Seperti halnya Gerbner yang dikemukakan bahwa komunikasi massa itu akan melibatkan lembaga, maka Wright secara khusus mengemukakan bahwa komunikator bergerak dalam organisasi yang kompleks.

Analisa Teori Komunikasi Massa

Menyimak berbagai definisi massa yang dikemukakan para ahli komunikasi , nampaknya terdapat sedikit perbedaan yang mendasar atau prinsip, bahkan definisi-definisi itu satu sama lain saling melengkapi. Hal ini telah memberikan gambaran yang jelas mengenai pengertian komunikasi massa. Bahkan, secara tidak langsung dari pengertian komunikasi massa dapat diketahui pula ciri-ciri komunikasi massa yang membedakannya dari bentuk komunikasi lainnya.

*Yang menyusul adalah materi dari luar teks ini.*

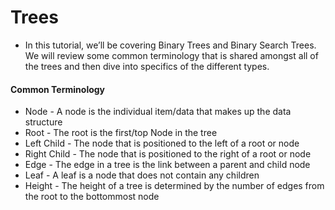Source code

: # Trees

- In this tutorial, we’ll be covering Binary Trees and Binary Search Trees. We will review some common terminology that is shared amongst all of the trees and then dive into specifics of the different types.

#### Common Terminology

- Node - A node is the individual item/data that makes up the data structure
- Root - The root is the first/top Node in the tree
- Left Child - The node that is positioned to the left of a root or node
- Right Child - The node that is positioned to the right of a root or node
- Edge - The edge in a tree is the link between a parent and child node
- Leaf - A leaf is a node that does not contain any children
- Height - The height of a tree is determined by the number of edges from the root to the bottommost node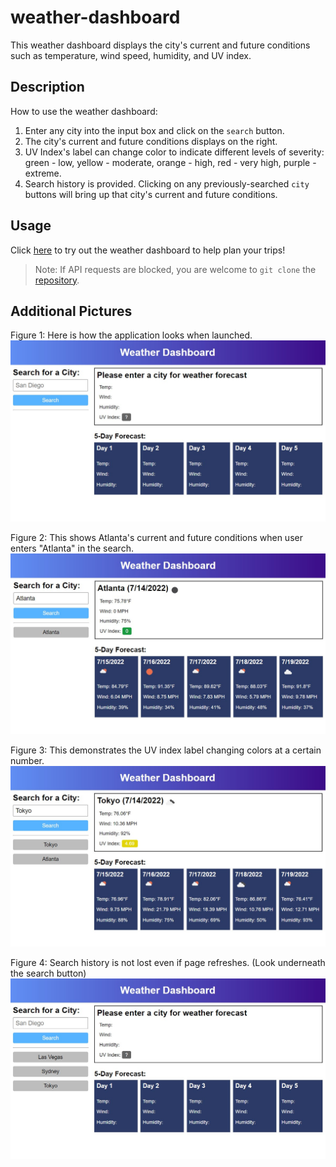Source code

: # weather-dashboard
This weather dashboard displays the city's current and future conditions such as temperature, wind speed, humidity, and UV index. 

## Description
How to use the weather dashboard:
1. Enter any city into the input box and click on the `search` button.
2. The city's current and future conditions displays on the right.
3. UV Index's label can change color to indicate different levels of severity: green - low, yellow - moderate, orange - high, red - very high, purple - extreme.
4. Search history is provided. Clicking on any previously-searched `city` buttons will bring up that city's current and future conditions.

## Usage
Click [here](https://christylex3.github.io/weather-dashboard/) to try out the weather dashboard to help plan your trips!
> Note: If API requests are blocked, you are welcome to `git clone` the [repository](https://github.com/christylex3/weather-dashboard).

## Additional Pictures
Figure 1: Here is how the application looks when launched.
![Launch Page](./assets/images/first-page.jpg)

Figure 2: This shows Atlanta's current and future conditions when user enters "Atlanta" in the search.
![Search Result](./assets/images/search-result.jpg)

Figure 3: This demonstrates the UV index label changing colors at a certain number.
![Changing UV Index](./assets/images/different-uv-index.jpg)

Figure 4: Search history is not lost even if page refreshes. (Look underneath the search button)
![Search History](./assets/images/refresh-page.jpg)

Hal ini dapat kita analisa dari dua definisi Teori Komunikasi Massa menurut Gebner dan Wright :

Gebner

Wright

· Proses memproduksi pesan tidak dilakukan perorangan tetapi oleh lembaga

· komunikator bergerak dalam organisasi yang kompleks (menyangkut berbagai pihak yang terlibat dalam proses komunikas massa, mulai dari menyusun pesan sampai pesan diterima oleh komunikan).

· Produk disebarkan secara terus-menerus dalam jarak waktu yang tetap (harian, mingguan, dwimingguan atau bulanan )

· pesan disampaikan secara terbuka, seringkali dapat mencapai kebanyakan khalayak secara serentak, bersifat sekilas

· komunikasi massa akan banyak dilakukan oleh masyarakat industri.

· Penggunaan seperangkat alat teknologi dengan sendirinya menyebabkan komunikasi massa itu membutuhkan biaya relative besar

Dari perbedaan definisi teori Komunikasi Massa antara Gerbner dan Wright kita dapat menarik kesimpulan bahwa Gebner mengungkapkan definisi komunikasi secara umum sedangkan definisi komunikasi massa yang dikemukakan Wright ini merupakan definisi yang lengkap, yang dapat menggambarkan karakteristik momunikasi massa secara jelas.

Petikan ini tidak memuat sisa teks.